A crescente atuação dos Oficiais de Justiça na localização de pessoas, bens e informações necessárias ao cumprimento das decisões judiciais foi destaque em reunião realizada em Brasília entre o vice-presidente legislativo da AFOJEBRA, Joselito Bandeira, o ministro da Justiça e Segurança Pública, Wellington César Lima e Silva, e o deputado federal Coronel Meira (PL-PE), presidente da Frente Parlamentar Mista em Defesa dos Oficiais de Justiça.
O encontro ocorreu na presidência da Comissão de Segurança Pública e Combate ao Crime Organizado da Câmara dos Deputados, momentos antes da audiência pública que contou com a participação do ministro.
Durante a conversa, Joselito Bandeira apresentou os avanços proporcionados pela Resolução CNJ nº 600/2024, norma que consolidou nacionalmente o reconhecimento dos Oficiais de Justiça como agentes de inteligência processual, ampliando a utilização de ferramentas tecnológicas e sistemas informatizados para localização de pessoas e bens, fortalecendo a efetividade das decisões judiciais.
Segundo o dirigente, a resolução representa um dos mais importantes marcos recentes para a carreira, ao reconhecer oficialmente uma atividade que já vinha sendo desempenhada pelos Oficiais de Justiça em diversas unidades do Judiciário brasileiro.

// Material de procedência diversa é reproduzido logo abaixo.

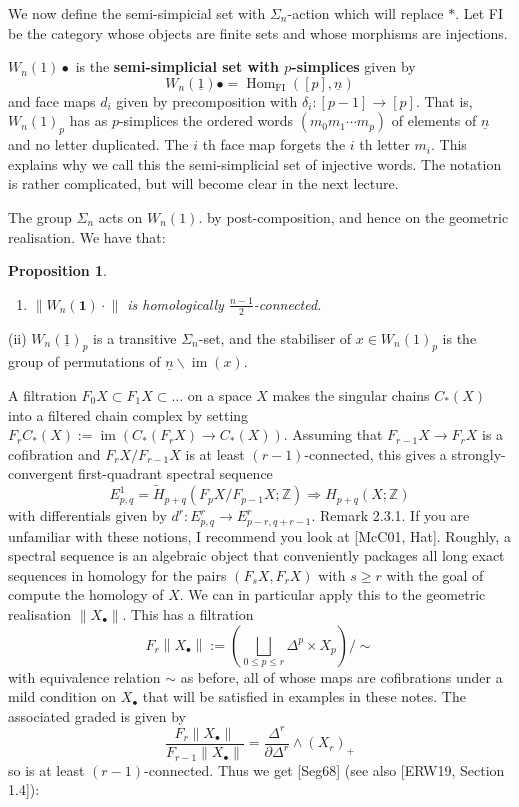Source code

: \documentclass{book}
\newtheorem{prop}{Proposition}
\begin{document}
We now define the semi-simpicial set with $\Sigma_n$-action which will replace $*$. Let FI be the category whose objects are finite sets and whose morphisms are injections.

$W_n(1) \bullet$ is the \textbf{semi-simplicial set with $p$-simplices} given by
$$
W_n(\underline{1}) \bullet=\operatorname{Hom}_{\mathrm{FI}}([p], \underline{n})
$$
and face maps $d_i$ given by precomposition with $\delta_i:[p-1] \rightarrow[p]$.
That is, $W_n(1)_p$ has as $p$-simplices the ordered words $\left(m_0 m_1 \cdots m_p\right)$ of elements of $\underline{n}$ and no letter duplicated. The $i$ th face map forgets the $i$ th letter $m_i$. This explains why we call this the semi-simplicial set of injective words. The notation is rather complicated, but will become clear in the next lecture.

The group $\Sigma_n$ acts on $W_n(1)$. by post-composition, and hence on the geometric realisation. We have that:

\begin{prop}
    \begin{enumerate}
        \item $\left\|W_n(\mathbf{1}) \cdot\right\|$ is homologically $\frac{n-1}{2}$-connected.
    \end{enumerate}
\end{prop}
(ii) $W_n(\underline{1})_p$ is a transitive $\Sigma_n$-set, and the stabiliser of $x \in W_n(1)_p$ is the group of permutations of $\underline{n} \backslash \operatorname{im}(x)$.


A filtration $F_0 X \subset F_1 X \subset \ldots$ on a space $X$ makes the singular chains $C_*(X)$ into a filtered chain complex by setting $F_r C_*(X):=\operatorname{im}\left(C_*\left(F_r X\right) \rightarrow C_*(X)\right)$. Assuming that $F_{r-1} X \rightarrow F_r X$ is a cofibration and $F_r X / F_{r-1} X$ is at least $(r-1)$-connected, this gives a strongly-convergent first-quadrant spectral sequence
$$
E_{p, q}^1=\widetilde{H}_{p+q}\left(F_p X / F_{p-1} X ; \mathbb{Z}\right) \Longrightarrow H_{p+q}(X ; \mathbb{Z})
$$
with differentials given by $d^r: E_{p, q}^r \rightarrow E_{p-r, q+r-1}^r$.
Remark 2.3.1. If you are unfamiliar with these notions, I recommend you look at [McC01, Hat]. Roughly, a spectral sequence is an algebraic object that conveniently packages all long exact sequences in homology for the pairs $\left(F_s X, F_r X\right)$ with $s \geq r$ with the goal of compute the homology of $X$.
We can in particular apply this to the geometric realisation $\left\|X_{\bullet}\right\|$. This has a filtration
$$
F_r\left\|X_{\bullet}\right\|:=\left(\bigsqcup_{0 \leq p \leq r} \Delta^p \times X_p\right) / \sim
$$
with equivalence relation $\sim$ as before, all of whose maps are cofibrations under a mild condition on $X_{\bullet}$ that will be satisfied in examples in these notes. The associated graded is given by
$$
\frac{F_r\left\|X_{\bullet}\right\|}{F_{r-1}\left\|X_{\bullet}\right\|}=\frac{\Delta^r}{\partial \Delta^r} \wedge\left(X_r\right)_{+}
$$
so is at least $(r-1)$-connected. Thus we get [Seg68] (see also [ERW19, Section 1.4]):
\end{document}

Conquista nacional ganha força nos estados
Durante o encontro, Joselito Bandeira ressaltou que a Resolução nº 600/2024 é resultado de uma construção institucional desenvolvida ao longo dos últimos anos pelas entidades representativas dos Oficiais de Justiça, tendo origem em discussões realizadas junto ao Supremo Tribunal Federal e ao Conselho Nacional de Justiça sobre a modernização da atividade e o fortalecimento da efetividade jurisdicional.

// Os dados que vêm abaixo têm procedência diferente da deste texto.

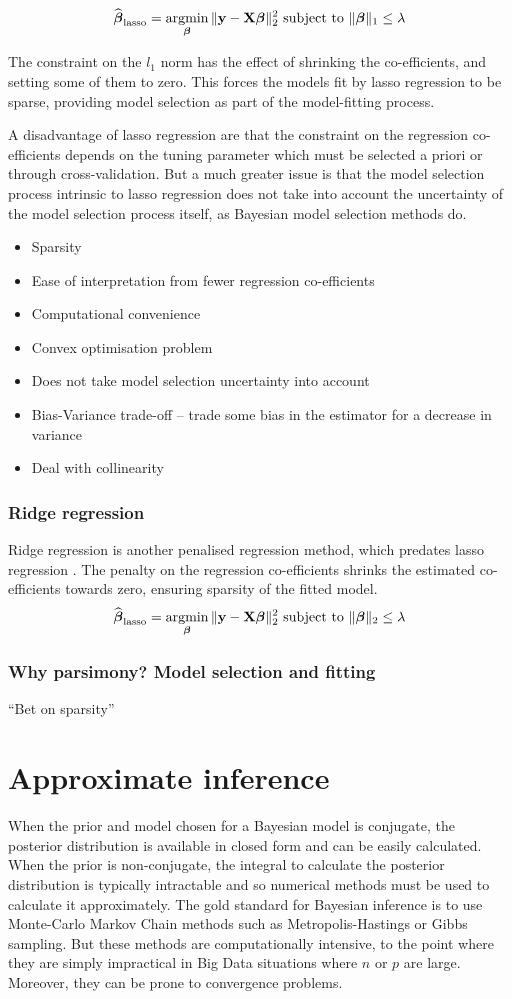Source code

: \documentclass{amsart}[12pt]
\begin{document}
$$
\widehat{\vbeta}_{\text{lasso}} = \argmin_\vbeta \|\vy - \mX \vbeta\|_2^2 \text{ subject to } \|\vbeta\|_1 \leq \lambda
$$

The constraint on the $l_1$ norm has the effect of shrinking the co-efficients, and setting some of them to
zero. This forces the models fit by lasso regression to be sparse, providing model selection as part of the
model-fitting process.

A disadvantage of lasso regression are that the constraint on the regression co-efficients depends on the
tuning parameter which must be selected a priori or through cross-validation. But a much greater issue is that
the model selection process intrinsic to lasso regression does not take into account the uncertainty of the
model selection process itself, as Bayesian model selection methods do.

\begin{itemize}
\item Sparsity
\item Ease of interpretation from fewer regression co-efficients
\item Computational convenience
\item Convex optimisation problem
\item Does not take model selection uncertainty into account
\item Bias-Variance trade-off -- trade some bias in the estimator for a decrease in variance
\item Deal with collinearity
\end{itemize}

\subsubsection{Ridge regression}
Ridge regression is another penalised regression method, which predates lasso regression
\cite{Hoerl2017}. The penalty on the regression co-efficients shrinks the estimated co-efficients towards
zero, ensuring sparsity of the fitted model.
$$
\widehat{\vbeta}_{\text{lasso}} = \argmin_\vbeta \|\vy - \mX \vbeta\|_2^2 \text{ subject to } \|\vbeta\|_2 \leq \lambda
$$
\subsubsection{Why parsimony? Model selection and fitting}
``Bet on sparsity''
\citep{Hastie2015}

\section{Approximate inference}
When the prior and model chosen for a Bayesian model is conjugate, the posterior distribution is available in
closed form and can be easily calculated.
When the prior is non-conjugate, the integral to calculate the posterior distribution is typically intractable
and so numerical methods must be used to calculate it approximately.
The gold standard for Bayesian inference is to use Monte-Carlo Markov Chain methods such as Metropolis-Hastings
or Gibbs sampling. But these methods are computationally intensive, to the point where they are simply
impractical in Big Data situations where $n$ or $p$ are large. Moreover, they can be prone to convergence 
problems.
\end{document}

O dirigente também destacou um importante avanço conquistado na Paraíba. Na última semana, a Assembleia Legislativa aprovou projeto que incorpora expressamente a atividade de inteligência processual ao Plano de Cargos, Carreira e Remuneração dos Oficiais de Justiça do Tribunal de Justiça da Paraíba (TJPB).

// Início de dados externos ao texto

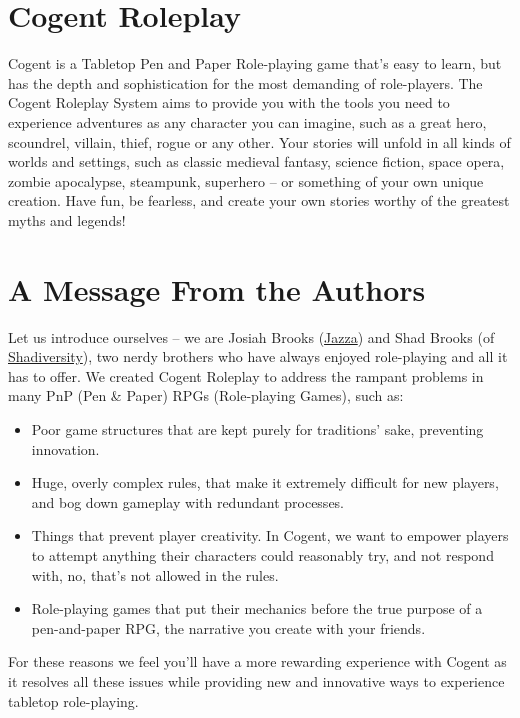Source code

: \section{Cogent Roleplay} \label{sec:cogent_roleplay}

Cogent is a Tabletop Pen and Paper Role-playing game that’s easy to learn, but has the depth and sophistication for the most demanding of role-players. The Cogent Roleplay System aims to provide you with the tools you need to experience adventures as any character you can imagine, such as a great hero, scoundrel, villain, thief, rogue or any other. Your stories will unfold in all kinds of worlds and settings, such as classic medieval fantasy, science fiction, space opera, zombie apocalypse, steampunk, superhero – or something of your own unique creation. Have fun, be fearless, and create your own stories worthy of the greatest myths and legends!

\section{A Message From the Authors} \label{sec:message_from_authors}

Let us introduce ourselves – we are Josiah Brooks (\href{https://www.youtube.com/channel/UCHu2KNu6TtJ0p4hpSW7Yv7Q}{Jazza}) and Shad Brooks (of \href{https://www.youtube.com/channel/UCkmMACUKpQeIxN9D9ARli1Q}{Shadiversity}), two nerdy brothers who have always enjoyed role-playing and all it has to offer. We created Cogent Roleplay to address the rampant problems in many PnP (Pen \& Paper) RPGs (Role-playing Games), such as:

\begin{itemize}
    \item Poor game structures that are kept purely for traditions' sake, preventing innovation.
    \item Huge, overly complex rules, that make it extremely difficult for new players, and bog down gameplay with redundant processes.
    \item Things that prevent player creativity. In Cogent, we want to empower players to attempt anything their characters could reasonably try, and not respond with, no, that’s not allowed in the rules.
    \item Role-playing games that put their mechanics before the true purpose of a pen-and-paper RPG, the narrative you create with your friends.
\end{itemize}

For these reasons we feel you’ll have a more rewarding experience with Cogent as it resolves all these issues while providing new and innovative ways to experience tabletop role-playing.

Além disso, o Pleno do TJPB aprovou a Resolução nº 59/2026, que institui o Núcleo de Inteligência Processual (NIP), estrutura voltada ao fortalecimento das atividades de pesquisa patrimonial, localização de pessoas e apoio ao cumprimento das decisões judiciais.
As iniciativas alinham a legislação estadual às diretrizes estabelecidas pelo Conselho Nacional de Justiça e reforçam o reconhecimento institucional dos Oficiais de Justiça como agentes estratégicos para a efetividade da prestação jurisdicional.
Interesse do Ministério da Justiça
De acordo com as informações divulgadas, o ministro Wellington César Lima e Silva demonstrou interesse ao conhecer os detalhes da atuação dos Oficiais de Justiça na área de inteligência processual e a dimensão alcançada pelas novas atribuições decorrentes da Resolução CNJ nº 600/2024.
A pauta integra uma série de discussões que vêm sendo realizadas em Brasília sobre modernização do Poder Judiciário, segurança institucional e fortalecimento dos mecanismos voltados à efetividade das decisões judiciais.
Desde o início da semana, Joselito Bandeira participa de reuniões e debates no Congresso Nacional relacionados a temas de interesse dos Oficiais de Justiça brasileiros, incluindo segurança institucional, atividade de risco, inteligência processual e valorização da carreira.
A consolidação da inteligência processual como atribuição dos Oficiais de Justiça é considerada um dos principais avanços recentes da categoria, fortalecendo o papel desses servidores na busca por maior eficiência, celeridade e efetividade no cumprimento das decisões do Poder Judiciário.